Task prompt: Would you print the lines below exactly, beginning at the line that has "- Ensure CI checks pass" and stopping after the line that has "[43] S. Sahir, N.P."? Only those lines, and no pictures.

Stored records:
====

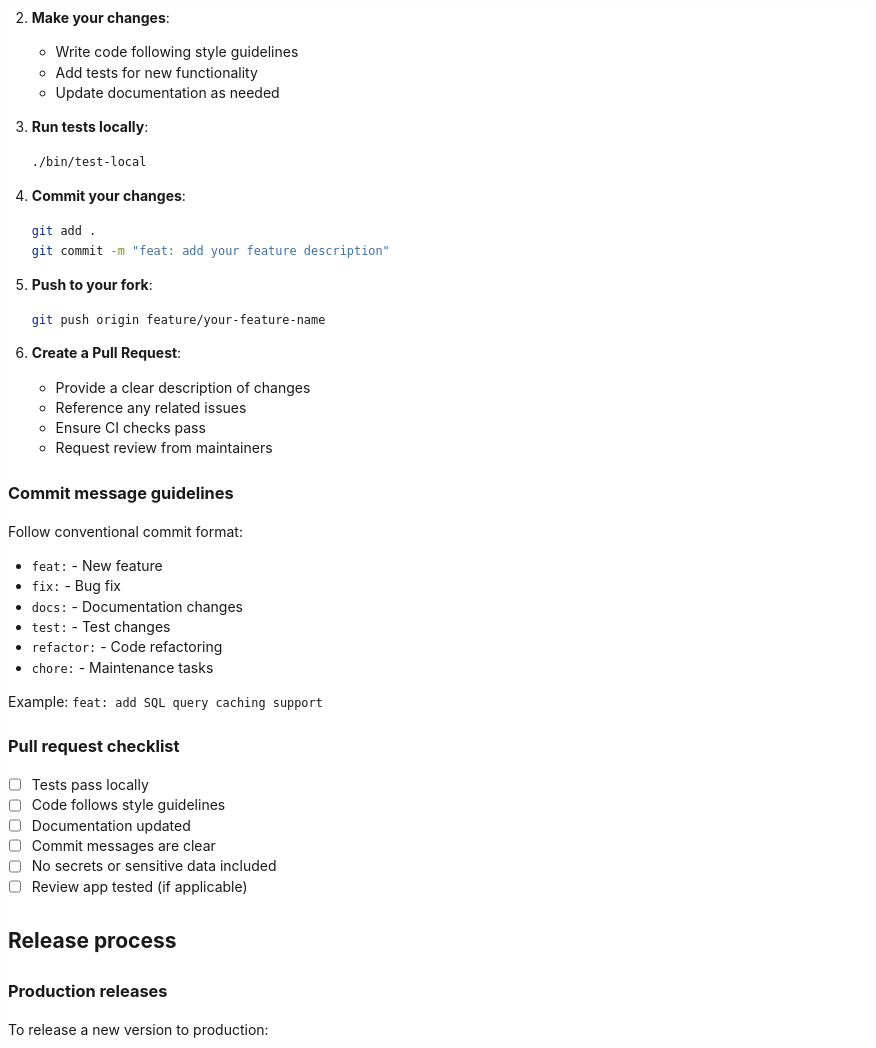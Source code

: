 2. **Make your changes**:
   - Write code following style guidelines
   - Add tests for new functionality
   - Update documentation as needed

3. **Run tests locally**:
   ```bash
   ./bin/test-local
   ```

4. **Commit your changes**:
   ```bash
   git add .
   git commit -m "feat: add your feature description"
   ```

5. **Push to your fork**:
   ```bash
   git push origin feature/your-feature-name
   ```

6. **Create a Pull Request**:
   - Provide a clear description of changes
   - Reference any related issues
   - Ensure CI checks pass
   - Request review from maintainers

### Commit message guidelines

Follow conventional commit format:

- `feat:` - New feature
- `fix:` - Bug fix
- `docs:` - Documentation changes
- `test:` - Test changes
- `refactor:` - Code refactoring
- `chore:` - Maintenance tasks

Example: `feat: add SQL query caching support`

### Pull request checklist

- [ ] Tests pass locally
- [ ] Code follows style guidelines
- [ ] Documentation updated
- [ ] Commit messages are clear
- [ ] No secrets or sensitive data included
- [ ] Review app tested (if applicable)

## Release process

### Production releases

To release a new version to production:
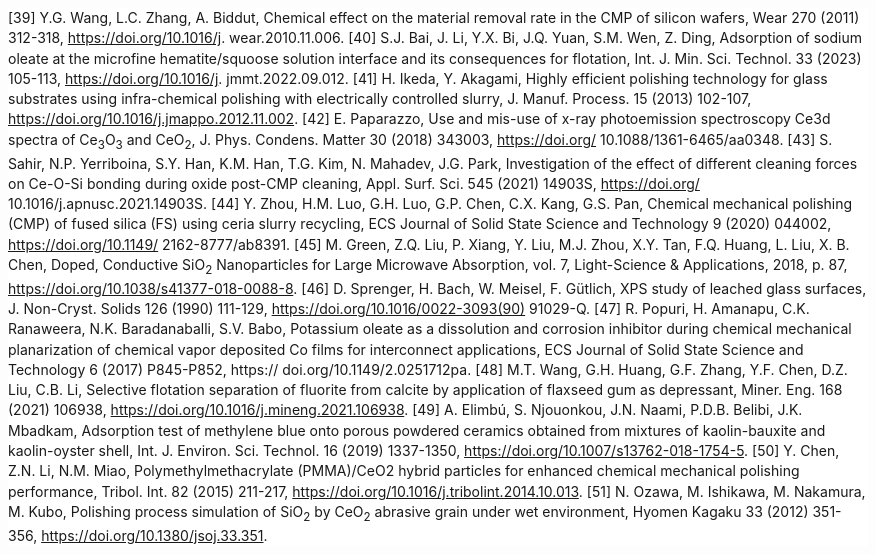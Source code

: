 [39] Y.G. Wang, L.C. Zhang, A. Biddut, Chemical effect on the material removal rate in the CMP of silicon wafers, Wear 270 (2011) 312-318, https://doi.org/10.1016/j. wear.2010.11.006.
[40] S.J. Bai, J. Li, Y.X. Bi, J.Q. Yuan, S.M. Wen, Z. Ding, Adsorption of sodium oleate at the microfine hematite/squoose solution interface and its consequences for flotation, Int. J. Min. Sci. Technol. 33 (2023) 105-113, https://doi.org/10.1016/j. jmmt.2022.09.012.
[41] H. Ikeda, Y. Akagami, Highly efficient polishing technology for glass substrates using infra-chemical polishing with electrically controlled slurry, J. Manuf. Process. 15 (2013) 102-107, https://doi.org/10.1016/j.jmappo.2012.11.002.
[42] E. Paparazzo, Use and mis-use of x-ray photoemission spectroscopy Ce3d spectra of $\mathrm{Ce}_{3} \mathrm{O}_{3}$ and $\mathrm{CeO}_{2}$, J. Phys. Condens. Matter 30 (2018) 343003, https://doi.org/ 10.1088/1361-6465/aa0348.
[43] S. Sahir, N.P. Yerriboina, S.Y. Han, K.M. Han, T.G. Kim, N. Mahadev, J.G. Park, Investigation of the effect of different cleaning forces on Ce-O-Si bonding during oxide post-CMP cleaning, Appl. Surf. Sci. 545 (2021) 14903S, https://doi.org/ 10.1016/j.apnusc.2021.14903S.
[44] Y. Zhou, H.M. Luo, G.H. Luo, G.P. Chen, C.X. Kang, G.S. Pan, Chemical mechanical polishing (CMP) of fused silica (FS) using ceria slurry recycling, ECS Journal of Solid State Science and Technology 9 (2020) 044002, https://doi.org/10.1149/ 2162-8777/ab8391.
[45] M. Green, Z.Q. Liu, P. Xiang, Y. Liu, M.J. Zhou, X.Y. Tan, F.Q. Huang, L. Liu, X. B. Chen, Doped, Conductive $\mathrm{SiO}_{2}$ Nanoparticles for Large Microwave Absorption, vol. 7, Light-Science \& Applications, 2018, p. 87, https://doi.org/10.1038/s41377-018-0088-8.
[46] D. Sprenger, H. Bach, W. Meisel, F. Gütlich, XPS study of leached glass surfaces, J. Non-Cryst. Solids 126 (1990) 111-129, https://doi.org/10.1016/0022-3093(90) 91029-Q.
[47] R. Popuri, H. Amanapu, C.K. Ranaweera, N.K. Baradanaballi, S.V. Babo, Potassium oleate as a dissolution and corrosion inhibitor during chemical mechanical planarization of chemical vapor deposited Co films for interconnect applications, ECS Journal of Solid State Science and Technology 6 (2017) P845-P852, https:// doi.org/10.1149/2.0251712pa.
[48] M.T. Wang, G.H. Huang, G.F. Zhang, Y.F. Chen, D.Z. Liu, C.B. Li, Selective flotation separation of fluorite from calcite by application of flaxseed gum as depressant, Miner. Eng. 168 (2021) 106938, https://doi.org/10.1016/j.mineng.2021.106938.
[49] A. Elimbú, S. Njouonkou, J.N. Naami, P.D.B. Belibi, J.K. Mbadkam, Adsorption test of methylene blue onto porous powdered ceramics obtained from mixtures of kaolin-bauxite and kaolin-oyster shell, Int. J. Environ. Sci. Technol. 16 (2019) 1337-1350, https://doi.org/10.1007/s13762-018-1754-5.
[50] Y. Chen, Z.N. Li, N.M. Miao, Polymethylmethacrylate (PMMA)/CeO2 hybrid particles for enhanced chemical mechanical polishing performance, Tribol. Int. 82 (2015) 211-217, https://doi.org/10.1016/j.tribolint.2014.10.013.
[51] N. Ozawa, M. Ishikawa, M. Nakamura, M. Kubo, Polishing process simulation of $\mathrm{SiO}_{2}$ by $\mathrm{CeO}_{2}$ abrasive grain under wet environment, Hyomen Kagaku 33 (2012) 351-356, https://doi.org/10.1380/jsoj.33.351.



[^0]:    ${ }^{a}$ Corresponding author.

====

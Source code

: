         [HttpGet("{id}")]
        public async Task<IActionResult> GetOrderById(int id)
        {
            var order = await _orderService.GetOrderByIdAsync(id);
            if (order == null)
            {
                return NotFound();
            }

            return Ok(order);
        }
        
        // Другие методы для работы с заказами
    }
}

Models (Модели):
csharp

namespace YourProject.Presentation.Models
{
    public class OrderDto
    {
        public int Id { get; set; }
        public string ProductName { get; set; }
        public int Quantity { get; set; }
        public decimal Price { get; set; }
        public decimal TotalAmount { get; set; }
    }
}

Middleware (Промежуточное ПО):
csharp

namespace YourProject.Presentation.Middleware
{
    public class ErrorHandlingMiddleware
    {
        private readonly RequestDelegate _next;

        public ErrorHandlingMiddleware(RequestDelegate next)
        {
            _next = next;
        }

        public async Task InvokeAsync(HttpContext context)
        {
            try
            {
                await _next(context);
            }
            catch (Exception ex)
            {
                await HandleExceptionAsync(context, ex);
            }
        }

====

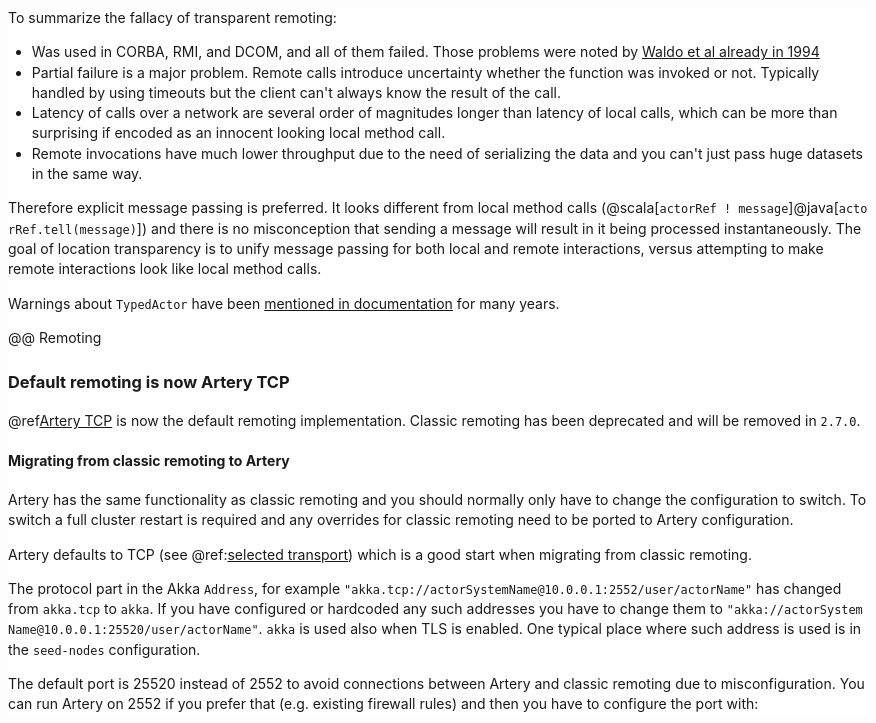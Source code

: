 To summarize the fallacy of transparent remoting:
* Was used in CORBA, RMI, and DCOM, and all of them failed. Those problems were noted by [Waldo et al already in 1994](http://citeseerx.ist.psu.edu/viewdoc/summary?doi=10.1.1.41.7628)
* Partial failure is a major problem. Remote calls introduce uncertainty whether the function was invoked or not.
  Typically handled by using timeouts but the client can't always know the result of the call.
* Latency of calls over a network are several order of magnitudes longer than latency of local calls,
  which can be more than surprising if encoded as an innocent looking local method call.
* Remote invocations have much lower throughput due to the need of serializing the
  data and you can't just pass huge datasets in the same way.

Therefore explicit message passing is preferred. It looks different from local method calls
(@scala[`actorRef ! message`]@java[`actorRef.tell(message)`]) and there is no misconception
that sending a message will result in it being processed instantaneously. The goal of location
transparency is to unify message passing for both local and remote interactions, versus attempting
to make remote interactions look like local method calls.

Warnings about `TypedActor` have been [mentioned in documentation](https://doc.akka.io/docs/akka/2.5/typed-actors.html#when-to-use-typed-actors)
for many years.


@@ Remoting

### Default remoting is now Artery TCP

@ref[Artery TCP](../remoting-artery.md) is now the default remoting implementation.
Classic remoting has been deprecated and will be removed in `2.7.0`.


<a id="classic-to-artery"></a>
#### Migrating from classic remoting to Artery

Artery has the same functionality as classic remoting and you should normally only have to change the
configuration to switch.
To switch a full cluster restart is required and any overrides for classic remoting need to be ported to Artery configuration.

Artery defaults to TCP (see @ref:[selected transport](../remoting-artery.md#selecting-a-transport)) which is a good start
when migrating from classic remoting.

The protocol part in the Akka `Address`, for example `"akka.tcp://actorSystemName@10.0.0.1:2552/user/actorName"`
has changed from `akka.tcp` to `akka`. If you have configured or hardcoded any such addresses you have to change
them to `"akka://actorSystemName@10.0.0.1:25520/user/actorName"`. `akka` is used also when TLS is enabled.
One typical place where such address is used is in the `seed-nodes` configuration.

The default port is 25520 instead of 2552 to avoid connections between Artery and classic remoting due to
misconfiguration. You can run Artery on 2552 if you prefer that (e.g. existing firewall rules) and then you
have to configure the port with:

====

Answer box:
   - Ensure CI checks pass
   - Request review from maintainers

### Commit message guidelines

Follow conventional commit format:

- `feat:` - New feature
- `fix:` - Bug fix
- `docs:` - Documentation changes
- `test:` - Test changes
- `refactor:` - Code refactoring
- `chore:` - Maintenance tasks

Example: `feat: add SQL query caching support`

### Pull request checklist

- [ ] Tests pass locally
- [ ] Code follows style guidelines
- [ ] Documentation updated
- [ ] Commit messages are clear
- [ ] No secrets or sensitive data included
- [ ] Review app tested (if applicable)

## Release process

### Production releases

To release a new version to production:
Source code

: [39] Y.G. Wang, L.C. Zhang, A. Biddut, Chemical effect on the material removal rate in the CMP of silicon wafers, Wear 270 (2011) 312-318, https://doi.org/10.1016/j. wear.2010.11.006.
[40] S.J. Bai, J. Li, Y.X. Bi, J.Q. Yuan, S.M. Wen, Z. Ding, Adsorption of sodium oleate at the microfine hematite/squoose solution interface and its consequences for flotation, Int. J. Min. Sci. Technol. 33 (2023) 105-113, https://doi.org/10.1016/j. jmmt.2022.09.012.
[41] H. Ikeda, Y. Akagami, Highly efficient polishing technology for glass substrates using infra-chemical polishing with electrically controlled slurry, J. Manuf. Process. 15 (2013) 102-107, https://doi.org/10.1016/j.jmappo.2012.11.002.
[42] E. Paparazzo, Use and mis-use of x-ray photoemission spectroscopy Ce3d spectra of $\mathrm{Ce}_{3} \mathrm{O}_{3}$ and $\mathrm{CeO}_{2}$, J. Phys. Condens. Matter 30 (2018) 343003, https://doi.org/ 10.1088/1361-6465/aa0348.
[43] S. Sahir, N.P. Yerriboina, S.Y. Han, K.M. Han, T.G. Kim, N. Mahadev, J.G. Park, Investigation of the effect of different cleaning forces on Ce-O-Si bonding during oxide post-CMP cleaning, Appl. Surf. Sci. 545 (2021) 14903S, https://doi.org/ 10.1016/j.apnusc.2021.14903S.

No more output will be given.